Author: Derek Carr

Last Updated: 04/17/2017

Status: Pending Review

CPU Affinity and NUMA Topology Awareness

This proposal describes a mechanism to extend Kubernetes via a custom node isolator and scheduler to support containers that need to avoid cross-NUMA node memory access.

The solution is intended to enable the scheduler to support individual NUMA node topology aware scheduling decisions that are enforced by a node isolator extension in the kubelet.

What is NUMA?

Non-uniform memory architecture (NUMA) describes multi-socket machines that subdivide memory into nodes where each node is associated with a list of CPU cores. This architecture is the norm for modern machines.

An interconnect bus provides connections between nodes so each CPU can access all memory.

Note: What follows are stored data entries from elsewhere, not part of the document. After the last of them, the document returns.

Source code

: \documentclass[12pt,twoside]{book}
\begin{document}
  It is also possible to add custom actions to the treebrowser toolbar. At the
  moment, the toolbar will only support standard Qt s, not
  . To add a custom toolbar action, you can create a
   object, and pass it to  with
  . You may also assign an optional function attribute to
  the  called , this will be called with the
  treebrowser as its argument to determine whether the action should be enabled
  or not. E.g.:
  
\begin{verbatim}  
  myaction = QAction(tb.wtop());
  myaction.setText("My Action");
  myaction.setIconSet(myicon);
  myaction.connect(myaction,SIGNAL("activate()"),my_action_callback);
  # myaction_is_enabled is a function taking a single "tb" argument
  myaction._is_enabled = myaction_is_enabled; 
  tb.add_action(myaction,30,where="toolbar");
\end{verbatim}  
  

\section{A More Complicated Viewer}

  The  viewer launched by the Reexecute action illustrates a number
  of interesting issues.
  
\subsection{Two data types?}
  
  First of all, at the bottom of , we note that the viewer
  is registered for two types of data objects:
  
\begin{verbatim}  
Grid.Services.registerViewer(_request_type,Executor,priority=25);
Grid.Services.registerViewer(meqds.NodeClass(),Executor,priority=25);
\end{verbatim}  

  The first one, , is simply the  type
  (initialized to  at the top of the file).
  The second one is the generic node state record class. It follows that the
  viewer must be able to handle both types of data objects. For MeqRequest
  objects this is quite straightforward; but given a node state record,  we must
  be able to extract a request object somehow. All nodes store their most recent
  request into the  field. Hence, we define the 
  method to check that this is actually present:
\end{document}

The interconnect can be overwhelmed by concurrent cross-node traffic, and as a result, processes that need to access memory on a different node can experience increased latency.

As a result, many applications see a performance benefit when the workload is affined to a particular NUMA node and CPU core(s).

NUMA isolator

NUMA Topology introspection

insert details how it introspects node topology

NUMA data exposed to cluster

document extension API server similar to service-catalog has additional information per node used by custom scheduler NUMATopology, HugePages configuration, etc.

NUMA scheduler

Supporting node local binding decisions

describe pod.Spec.nodeOpaqueBindings to hold node local assignment information

NUMA topology

In order to support NUMA affined workloads, the Node must make its NUMA topology available for introspection by other agents that schedule pods.

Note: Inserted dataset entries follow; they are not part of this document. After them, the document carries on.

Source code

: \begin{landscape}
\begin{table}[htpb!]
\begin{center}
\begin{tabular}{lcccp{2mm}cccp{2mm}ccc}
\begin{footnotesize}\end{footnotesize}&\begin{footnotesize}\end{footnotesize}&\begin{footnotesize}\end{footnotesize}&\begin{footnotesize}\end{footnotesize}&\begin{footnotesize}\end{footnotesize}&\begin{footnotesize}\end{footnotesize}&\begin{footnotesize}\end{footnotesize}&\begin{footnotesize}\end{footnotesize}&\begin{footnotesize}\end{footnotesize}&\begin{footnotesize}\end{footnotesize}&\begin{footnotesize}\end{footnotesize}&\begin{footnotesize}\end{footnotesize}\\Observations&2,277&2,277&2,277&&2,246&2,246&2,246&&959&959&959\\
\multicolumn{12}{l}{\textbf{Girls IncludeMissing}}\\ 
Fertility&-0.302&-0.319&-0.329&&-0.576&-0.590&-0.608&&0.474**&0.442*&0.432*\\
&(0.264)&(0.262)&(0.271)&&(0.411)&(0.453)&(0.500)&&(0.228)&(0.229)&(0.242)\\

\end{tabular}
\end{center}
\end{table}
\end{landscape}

This proposal recommends that the NodeStatus is augmented as follows:

// NodeStatus is information about the current status of a node.
type NodeStatus struct {
    ...
	// Topology represents the NUMA topology of a node to aid NUMA aware scheduling.
	// +optional
	Topology NUMATopology
}

// NUMATopology describes the NUMA topology of a node.
type NUMATopology struct {
	// NUMANodes represents the list of NUMA nodes in the topology.
	NUMANodes []NUMANode
}

// NUMANode describes a single NUMA node.
type NUMANode struct {
	// Identifies a NUMA node on a single host.
	NUMANodeID string
	// Capacity represents the total resources associated to the NUMA node.
	// cpu: 4 <number of cores>
	// memory: <amount of memory in normal page size>
	// hugepages: <amount of memory in huge page size>
	Capacity ResourceList
	// Allocatable represents the resources of a NUMA node that are available for scheduling.
	// +optional
	Allocatable ResourceList
	// CPUSet represents the physical numbers of the CPU cores
	// associated with this node.
	// Example: 0-3 or 0,2,4,6
	// The values are expressed in the List Format syntax specified
	// here: http://man7.org/linux/man-pages/man7/cpuset.7.html
	CPUSet string
}

Node Configuration

Isolating host processes

By default, load balancing is done across all CPUs, except those marked isolated using the kernel boot time isolcpus= argument. When configuring a node to support CPU and NUMA affinity, many operators may wish to isolate host processes to particular cores.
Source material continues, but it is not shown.